Hosni Mubarak has gone. The people’s will, unprecedentedly, has been done.
The king is dead. Long live...er, who or what, exactly? February 11, the day Mubarak internalized that he could hold on no longer as president of Egypt, eerily coincided with the date in 1979 when the shah’s regime collapsed, paving the way for the Islamists to take the control of Iran they have ruthlessly maintained ever since. It also, extraordinarily, coincided with the date in 1986 when Natan Sharansky walked to freedom from behind the Iron Curtain in East Berlin, presaging the collapse of the Soviet Union.
At the heart of a long interview in these pages on Friday, Sharansky set out a formula which, if followed, just might ensure that the process that caused the overthrow of Mubarak in 2011 ends more beneficially than the one that saw the ousting of Reza Pahlavi 32 years ago. It is a formula that, if heeded, just might offer the opportunity of a region-remaking process of genuine democratic reform, rather than, as unfolded in Iran, simply clearing the stage for a headlong decline into vicious, anti-democratic – oh, and implacably anti- Israeli – Islamist extremism.

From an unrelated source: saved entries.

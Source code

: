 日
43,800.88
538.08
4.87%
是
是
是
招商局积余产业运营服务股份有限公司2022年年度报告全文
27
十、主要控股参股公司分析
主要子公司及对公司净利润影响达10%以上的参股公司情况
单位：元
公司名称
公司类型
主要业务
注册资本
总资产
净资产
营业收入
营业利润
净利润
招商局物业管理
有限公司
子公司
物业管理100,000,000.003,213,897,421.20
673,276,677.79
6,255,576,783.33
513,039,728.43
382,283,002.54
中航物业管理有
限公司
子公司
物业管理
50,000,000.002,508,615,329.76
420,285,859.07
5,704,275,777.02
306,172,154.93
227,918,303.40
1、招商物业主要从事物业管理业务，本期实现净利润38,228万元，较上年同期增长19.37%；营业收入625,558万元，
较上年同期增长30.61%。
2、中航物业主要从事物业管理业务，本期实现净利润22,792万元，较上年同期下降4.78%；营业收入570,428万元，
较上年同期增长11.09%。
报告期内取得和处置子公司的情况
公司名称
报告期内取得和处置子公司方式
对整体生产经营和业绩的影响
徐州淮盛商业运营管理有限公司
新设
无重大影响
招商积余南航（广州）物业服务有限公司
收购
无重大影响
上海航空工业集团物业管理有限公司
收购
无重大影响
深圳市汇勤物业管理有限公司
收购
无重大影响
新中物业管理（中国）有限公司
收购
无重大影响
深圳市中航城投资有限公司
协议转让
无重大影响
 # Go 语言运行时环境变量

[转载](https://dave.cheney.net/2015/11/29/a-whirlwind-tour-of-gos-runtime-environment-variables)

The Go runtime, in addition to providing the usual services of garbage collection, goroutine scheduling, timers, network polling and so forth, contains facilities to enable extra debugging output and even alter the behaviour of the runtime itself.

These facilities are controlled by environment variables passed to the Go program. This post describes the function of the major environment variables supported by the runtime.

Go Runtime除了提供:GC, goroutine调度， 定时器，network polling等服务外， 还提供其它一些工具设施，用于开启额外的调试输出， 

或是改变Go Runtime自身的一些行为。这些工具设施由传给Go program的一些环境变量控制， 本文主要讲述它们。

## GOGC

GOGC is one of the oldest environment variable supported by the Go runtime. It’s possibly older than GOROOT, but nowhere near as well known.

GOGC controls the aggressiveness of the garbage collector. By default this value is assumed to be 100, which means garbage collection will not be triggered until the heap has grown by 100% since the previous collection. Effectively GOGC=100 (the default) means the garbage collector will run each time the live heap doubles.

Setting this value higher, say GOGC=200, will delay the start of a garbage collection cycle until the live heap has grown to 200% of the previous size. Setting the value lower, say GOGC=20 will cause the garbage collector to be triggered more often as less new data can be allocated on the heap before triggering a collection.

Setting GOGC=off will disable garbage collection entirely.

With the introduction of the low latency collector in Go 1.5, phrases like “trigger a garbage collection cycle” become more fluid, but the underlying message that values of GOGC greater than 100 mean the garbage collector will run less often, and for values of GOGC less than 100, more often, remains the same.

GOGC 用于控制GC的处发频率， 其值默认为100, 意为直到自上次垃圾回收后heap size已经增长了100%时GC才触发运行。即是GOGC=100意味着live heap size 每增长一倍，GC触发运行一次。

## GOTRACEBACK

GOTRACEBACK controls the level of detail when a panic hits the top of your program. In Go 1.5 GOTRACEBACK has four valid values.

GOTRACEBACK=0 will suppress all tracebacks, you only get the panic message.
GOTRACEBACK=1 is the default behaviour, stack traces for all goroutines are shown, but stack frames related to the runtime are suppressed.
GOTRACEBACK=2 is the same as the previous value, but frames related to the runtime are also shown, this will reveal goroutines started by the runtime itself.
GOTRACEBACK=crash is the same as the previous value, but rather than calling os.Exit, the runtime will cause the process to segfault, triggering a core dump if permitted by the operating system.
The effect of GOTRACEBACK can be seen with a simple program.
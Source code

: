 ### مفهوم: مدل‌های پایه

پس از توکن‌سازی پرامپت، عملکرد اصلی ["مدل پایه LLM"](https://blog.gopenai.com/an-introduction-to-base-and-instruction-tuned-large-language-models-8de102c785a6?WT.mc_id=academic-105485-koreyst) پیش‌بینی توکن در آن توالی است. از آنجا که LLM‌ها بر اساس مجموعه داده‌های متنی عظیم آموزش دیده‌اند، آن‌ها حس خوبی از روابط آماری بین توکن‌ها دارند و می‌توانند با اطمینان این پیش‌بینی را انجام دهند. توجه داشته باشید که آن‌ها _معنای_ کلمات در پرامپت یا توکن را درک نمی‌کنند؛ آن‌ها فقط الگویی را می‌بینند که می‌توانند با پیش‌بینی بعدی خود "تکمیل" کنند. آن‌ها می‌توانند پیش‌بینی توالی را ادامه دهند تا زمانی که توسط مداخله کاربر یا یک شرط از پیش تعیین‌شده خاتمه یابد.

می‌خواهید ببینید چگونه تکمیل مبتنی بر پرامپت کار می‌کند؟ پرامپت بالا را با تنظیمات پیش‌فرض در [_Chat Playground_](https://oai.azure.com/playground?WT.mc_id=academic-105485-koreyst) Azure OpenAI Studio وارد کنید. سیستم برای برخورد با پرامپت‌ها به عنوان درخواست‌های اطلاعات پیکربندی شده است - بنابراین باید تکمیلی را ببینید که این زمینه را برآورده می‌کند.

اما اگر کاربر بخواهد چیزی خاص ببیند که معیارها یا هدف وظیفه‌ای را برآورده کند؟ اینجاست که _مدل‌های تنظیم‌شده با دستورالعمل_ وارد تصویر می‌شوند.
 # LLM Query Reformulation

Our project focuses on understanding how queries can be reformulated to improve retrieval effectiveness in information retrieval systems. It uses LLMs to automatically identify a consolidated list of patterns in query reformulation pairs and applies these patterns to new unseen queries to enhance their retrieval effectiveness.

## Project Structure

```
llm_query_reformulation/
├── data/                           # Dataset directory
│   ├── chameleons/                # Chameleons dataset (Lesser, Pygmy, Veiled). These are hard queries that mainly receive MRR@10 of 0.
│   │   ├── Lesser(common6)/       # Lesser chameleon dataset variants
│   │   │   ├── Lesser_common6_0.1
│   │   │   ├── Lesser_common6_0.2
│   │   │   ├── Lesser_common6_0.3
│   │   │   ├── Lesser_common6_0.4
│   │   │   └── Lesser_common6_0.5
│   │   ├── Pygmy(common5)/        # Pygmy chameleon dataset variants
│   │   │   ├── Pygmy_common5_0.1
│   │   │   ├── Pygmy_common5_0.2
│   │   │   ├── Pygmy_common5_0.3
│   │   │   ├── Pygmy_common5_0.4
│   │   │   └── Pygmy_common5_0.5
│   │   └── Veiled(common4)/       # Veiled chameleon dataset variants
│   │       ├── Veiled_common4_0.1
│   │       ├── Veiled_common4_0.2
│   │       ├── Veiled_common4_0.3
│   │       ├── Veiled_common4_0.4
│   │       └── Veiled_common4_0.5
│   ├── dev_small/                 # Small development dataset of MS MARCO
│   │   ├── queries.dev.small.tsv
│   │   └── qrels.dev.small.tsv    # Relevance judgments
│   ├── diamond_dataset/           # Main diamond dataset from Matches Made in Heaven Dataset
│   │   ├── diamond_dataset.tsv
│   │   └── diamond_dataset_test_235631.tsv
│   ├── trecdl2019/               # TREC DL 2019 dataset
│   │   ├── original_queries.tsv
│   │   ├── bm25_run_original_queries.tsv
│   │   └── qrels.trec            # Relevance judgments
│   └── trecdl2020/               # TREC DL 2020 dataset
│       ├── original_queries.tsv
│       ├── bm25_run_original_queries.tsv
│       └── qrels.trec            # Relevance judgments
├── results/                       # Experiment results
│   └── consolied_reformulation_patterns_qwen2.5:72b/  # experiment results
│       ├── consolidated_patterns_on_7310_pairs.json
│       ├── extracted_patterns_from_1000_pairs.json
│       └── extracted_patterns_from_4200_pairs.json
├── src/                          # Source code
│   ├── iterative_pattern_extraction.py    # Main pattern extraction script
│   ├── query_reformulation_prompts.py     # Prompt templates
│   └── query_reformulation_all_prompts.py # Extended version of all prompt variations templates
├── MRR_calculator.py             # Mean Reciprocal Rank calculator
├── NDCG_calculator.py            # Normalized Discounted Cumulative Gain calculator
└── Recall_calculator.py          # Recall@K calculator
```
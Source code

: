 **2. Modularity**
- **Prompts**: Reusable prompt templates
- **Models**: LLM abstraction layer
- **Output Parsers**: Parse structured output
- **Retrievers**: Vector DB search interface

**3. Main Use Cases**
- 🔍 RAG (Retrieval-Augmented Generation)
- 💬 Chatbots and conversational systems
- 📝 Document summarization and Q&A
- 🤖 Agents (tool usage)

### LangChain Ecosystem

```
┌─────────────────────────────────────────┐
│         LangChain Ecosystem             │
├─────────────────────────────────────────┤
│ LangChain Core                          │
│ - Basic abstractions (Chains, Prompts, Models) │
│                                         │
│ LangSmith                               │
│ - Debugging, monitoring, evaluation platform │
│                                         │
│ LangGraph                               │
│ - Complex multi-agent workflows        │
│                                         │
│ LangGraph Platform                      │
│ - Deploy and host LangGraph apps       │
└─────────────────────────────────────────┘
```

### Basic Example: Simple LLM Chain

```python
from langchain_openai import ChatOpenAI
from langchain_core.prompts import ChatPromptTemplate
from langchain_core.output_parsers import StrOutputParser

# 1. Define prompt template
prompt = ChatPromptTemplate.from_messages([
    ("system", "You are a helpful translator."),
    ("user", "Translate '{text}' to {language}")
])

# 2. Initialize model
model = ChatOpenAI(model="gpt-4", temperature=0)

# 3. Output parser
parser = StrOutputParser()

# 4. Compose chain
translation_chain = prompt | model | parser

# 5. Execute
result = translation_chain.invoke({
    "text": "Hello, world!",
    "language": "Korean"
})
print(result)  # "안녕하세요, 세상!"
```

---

The Obama administration immediately embraced the Egyptian public’s demand for democratic change late last month – having, appallingly,failed to do likewise when Iranians took to the streets after the fraudulent presidential elections there in 2009. But it has shown no clear appreciation of how it might use its influence to help Egyptians ensure a transition to sustainable democracy.